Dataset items
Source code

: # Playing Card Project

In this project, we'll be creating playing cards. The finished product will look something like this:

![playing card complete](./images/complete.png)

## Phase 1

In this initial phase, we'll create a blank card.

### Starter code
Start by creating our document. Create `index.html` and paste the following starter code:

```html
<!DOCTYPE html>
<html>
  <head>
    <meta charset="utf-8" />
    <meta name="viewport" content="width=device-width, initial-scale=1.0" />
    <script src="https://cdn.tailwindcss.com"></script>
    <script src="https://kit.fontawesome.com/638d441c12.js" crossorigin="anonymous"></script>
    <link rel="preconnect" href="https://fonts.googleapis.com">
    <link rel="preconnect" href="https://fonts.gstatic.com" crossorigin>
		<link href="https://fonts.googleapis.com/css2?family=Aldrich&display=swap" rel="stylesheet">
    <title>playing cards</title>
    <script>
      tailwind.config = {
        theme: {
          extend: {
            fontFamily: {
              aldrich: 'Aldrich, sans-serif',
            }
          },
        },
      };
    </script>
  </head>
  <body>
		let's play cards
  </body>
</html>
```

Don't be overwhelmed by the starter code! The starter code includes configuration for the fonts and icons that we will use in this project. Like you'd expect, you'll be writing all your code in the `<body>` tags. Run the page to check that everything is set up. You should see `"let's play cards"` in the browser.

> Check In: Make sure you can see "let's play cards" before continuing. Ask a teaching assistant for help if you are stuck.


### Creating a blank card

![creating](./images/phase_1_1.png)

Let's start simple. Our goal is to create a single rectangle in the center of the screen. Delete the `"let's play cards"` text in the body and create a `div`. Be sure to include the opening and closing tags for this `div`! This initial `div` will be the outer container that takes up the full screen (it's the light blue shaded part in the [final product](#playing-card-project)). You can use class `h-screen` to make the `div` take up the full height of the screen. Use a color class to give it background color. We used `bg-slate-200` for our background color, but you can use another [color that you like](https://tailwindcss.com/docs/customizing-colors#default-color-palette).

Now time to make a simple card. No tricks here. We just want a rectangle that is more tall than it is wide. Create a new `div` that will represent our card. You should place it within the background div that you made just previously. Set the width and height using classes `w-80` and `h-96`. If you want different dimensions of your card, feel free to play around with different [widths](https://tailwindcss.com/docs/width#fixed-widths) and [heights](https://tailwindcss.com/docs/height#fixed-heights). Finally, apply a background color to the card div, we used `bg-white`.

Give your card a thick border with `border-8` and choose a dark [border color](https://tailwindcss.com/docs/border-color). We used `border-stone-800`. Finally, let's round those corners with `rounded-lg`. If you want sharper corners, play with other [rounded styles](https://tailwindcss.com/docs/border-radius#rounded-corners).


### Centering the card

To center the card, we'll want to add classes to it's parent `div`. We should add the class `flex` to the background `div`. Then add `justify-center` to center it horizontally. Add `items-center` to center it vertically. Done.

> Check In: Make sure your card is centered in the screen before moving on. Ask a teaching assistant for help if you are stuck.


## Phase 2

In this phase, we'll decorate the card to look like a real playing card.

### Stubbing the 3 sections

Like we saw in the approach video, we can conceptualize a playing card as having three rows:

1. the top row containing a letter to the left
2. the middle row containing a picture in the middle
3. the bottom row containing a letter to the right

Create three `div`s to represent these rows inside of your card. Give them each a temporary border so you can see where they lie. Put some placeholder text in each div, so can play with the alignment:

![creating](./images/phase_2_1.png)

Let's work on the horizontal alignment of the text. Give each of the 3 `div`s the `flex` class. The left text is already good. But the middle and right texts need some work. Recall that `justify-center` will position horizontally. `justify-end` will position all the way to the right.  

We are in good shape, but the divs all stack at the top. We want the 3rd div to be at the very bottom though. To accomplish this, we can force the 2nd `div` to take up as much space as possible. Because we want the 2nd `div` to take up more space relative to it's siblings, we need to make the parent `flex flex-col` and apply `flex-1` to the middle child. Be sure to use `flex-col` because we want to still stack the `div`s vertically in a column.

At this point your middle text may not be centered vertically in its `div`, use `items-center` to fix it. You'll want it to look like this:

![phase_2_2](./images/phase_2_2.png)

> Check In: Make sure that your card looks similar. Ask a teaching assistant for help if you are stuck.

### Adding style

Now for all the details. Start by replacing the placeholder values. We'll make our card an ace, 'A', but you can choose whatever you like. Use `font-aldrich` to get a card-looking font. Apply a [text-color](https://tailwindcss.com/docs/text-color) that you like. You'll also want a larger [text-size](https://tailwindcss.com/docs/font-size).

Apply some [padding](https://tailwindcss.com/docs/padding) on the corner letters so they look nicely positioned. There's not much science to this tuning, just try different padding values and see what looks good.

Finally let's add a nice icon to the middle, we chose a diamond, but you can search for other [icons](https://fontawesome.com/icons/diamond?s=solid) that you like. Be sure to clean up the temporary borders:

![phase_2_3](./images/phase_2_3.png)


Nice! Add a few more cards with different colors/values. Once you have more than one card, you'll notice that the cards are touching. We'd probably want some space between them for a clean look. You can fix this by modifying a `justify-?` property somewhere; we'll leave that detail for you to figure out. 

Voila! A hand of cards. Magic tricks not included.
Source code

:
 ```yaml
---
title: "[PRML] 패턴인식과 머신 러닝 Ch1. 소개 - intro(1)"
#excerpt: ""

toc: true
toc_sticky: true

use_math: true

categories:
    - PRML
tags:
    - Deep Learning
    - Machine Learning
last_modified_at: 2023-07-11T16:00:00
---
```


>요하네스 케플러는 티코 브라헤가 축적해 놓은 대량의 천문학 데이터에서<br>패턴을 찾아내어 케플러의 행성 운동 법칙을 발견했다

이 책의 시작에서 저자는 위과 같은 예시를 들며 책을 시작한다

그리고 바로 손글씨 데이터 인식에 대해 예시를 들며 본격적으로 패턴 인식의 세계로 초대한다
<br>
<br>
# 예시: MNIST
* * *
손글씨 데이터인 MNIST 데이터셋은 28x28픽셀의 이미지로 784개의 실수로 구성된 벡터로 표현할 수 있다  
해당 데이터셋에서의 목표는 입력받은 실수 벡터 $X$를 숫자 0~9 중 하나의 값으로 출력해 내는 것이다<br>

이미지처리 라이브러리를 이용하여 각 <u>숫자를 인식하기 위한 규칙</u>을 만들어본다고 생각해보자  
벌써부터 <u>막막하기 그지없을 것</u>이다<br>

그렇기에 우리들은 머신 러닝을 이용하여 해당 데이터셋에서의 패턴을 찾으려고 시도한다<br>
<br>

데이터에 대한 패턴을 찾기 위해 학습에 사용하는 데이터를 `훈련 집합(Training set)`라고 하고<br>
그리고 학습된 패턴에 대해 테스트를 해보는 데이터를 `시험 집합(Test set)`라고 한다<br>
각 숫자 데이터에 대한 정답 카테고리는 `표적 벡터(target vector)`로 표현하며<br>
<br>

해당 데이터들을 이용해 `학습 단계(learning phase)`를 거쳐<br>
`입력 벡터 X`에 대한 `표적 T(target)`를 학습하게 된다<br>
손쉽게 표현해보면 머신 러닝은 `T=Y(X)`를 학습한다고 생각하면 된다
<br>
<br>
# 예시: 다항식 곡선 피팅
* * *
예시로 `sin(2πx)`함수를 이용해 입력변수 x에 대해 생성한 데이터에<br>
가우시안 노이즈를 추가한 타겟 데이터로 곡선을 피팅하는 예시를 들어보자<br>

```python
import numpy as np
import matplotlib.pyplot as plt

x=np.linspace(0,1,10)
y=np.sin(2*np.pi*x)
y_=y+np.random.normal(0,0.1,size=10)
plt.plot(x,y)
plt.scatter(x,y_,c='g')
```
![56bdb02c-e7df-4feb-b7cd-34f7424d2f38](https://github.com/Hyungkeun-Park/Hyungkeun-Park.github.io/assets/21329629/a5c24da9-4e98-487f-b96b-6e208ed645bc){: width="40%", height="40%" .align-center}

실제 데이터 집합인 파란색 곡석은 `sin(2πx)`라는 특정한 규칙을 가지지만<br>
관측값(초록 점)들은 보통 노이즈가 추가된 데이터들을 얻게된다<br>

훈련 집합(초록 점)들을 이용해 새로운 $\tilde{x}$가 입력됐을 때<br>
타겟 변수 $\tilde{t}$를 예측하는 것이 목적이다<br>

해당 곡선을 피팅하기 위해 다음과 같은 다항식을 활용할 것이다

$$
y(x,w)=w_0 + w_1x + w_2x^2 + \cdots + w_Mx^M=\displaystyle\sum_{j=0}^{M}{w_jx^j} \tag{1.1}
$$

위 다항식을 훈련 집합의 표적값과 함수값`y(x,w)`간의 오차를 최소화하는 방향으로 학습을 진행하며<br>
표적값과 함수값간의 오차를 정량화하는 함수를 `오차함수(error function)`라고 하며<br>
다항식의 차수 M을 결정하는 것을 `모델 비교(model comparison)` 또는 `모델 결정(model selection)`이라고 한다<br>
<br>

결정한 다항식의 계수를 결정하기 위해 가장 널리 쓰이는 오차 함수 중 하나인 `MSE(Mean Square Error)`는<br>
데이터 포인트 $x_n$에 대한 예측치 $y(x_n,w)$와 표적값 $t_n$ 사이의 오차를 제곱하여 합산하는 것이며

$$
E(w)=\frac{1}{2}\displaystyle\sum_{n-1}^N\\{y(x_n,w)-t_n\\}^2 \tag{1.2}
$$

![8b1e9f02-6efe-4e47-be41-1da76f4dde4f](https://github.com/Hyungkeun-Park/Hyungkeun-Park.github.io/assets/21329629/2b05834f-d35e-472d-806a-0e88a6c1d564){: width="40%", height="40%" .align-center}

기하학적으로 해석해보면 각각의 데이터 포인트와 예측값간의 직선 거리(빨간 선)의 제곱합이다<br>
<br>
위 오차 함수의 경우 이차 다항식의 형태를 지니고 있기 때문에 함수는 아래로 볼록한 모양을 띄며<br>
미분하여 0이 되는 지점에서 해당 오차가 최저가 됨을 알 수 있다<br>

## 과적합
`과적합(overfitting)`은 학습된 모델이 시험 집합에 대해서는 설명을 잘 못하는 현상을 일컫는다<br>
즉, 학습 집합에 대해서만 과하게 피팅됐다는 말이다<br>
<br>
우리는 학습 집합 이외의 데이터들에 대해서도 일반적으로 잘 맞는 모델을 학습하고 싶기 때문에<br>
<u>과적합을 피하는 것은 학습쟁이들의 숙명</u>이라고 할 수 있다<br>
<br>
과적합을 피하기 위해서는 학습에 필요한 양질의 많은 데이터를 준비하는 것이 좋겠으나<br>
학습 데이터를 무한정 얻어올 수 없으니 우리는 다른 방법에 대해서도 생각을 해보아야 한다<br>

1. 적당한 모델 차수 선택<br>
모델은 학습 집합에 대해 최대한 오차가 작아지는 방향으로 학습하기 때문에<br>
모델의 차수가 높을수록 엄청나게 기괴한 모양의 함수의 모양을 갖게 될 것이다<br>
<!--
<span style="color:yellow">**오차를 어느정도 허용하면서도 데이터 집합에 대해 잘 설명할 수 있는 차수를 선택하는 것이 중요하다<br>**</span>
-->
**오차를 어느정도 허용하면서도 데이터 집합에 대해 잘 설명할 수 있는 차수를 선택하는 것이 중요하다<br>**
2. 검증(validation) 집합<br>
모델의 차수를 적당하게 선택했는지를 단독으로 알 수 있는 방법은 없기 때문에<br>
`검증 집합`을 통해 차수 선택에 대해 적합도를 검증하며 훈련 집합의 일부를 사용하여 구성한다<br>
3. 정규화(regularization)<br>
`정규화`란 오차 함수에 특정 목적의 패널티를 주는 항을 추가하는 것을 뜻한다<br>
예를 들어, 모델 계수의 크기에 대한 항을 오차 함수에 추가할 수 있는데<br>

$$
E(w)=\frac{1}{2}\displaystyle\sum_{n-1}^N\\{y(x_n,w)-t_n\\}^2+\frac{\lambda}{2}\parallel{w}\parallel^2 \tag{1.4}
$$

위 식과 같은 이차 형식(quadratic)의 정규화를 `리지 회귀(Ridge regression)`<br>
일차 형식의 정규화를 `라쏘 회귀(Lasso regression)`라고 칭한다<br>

What to do
Check every line of the entries above, and copy those that carry the string "assets".

Exercise response
![56bdb02c-e7df-4feb-b7cd-34f7424d2f38](https://github.com/Hyungkeun-Park/Hyungkeun-Park.github.io/assets/21329629/a5c24da9-4e98-487f-b96b-6e208ed645bc){: width="40%", height="40%" .align-center}
![8b1e9f02-6efe-4e47-be41-1da76f4dde4f](https://github.com/Hyungkeun-Park/Hyungkeun-Park.github.io/assets/21329629/2b05834f-d35e-472d-806a-0e88a6c1d564){: width="40%", height="40%" .align-center}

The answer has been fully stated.